### DIRECTIONS FOR THIS TASK
Go through the records below and count every line containing "wenn". Reply with the count alone.

Dataset records:
[Start of section]

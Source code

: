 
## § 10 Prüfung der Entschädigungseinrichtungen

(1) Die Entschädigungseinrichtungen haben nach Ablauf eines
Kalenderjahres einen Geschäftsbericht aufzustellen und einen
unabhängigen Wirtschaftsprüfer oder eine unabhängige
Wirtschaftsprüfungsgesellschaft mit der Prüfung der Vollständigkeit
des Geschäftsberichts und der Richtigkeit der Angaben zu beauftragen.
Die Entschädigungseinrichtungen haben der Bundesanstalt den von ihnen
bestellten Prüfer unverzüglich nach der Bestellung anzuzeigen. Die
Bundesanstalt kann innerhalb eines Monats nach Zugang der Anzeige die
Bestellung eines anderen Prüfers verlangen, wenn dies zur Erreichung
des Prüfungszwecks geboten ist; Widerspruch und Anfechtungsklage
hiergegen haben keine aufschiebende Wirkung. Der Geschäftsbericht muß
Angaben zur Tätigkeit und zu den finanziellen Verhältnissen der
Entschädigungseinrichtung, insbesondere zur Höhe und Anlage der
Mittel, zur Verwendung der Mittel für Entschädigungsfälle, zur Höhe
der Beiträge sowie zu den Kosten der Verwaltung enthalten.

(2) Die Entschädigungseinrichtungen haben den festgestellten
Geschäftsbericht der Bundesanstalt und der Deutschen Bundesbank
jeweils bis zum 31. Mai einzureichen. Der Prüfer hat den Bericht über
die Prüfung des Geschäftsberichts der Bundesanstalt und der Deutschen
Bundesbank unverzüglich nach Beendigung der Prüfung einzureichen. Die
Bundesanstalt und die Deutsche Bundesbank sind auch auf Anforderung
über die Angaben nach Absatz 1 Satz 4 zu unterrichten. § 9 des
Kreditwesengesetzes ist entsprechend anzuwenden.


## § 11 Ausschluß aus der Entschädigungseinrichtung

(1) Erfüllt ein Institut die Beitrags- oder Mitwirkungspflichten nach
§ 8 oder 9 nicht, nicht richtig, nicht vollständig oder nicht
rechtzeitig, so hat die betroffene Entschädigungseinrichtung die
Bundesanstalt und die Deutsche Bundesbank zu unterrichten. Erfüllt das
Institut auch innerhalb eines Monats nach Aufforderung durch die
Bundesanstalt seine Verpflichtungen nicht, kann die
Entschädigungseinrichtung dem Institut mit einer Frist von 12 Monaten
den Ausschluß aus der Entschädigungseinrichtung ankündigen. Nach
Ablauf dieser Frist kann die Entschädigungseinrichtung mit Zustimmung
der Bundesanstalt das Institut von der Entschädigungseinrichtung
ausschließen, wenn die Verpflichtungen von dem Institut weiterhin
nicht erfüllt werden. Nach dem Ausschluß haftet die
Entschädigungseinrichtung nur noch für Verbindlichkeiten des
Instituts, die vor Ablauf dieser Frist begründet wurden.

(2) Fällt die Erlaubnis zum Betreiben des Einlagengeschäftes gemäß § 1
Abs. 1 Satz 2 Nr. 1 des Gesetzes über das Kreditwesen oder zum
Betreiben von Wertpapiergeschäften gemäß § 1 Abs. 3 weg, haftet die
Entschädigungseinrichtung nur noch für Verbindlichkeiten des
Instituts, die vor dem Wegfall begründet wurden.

[End of section]

### ANSWER BOX
2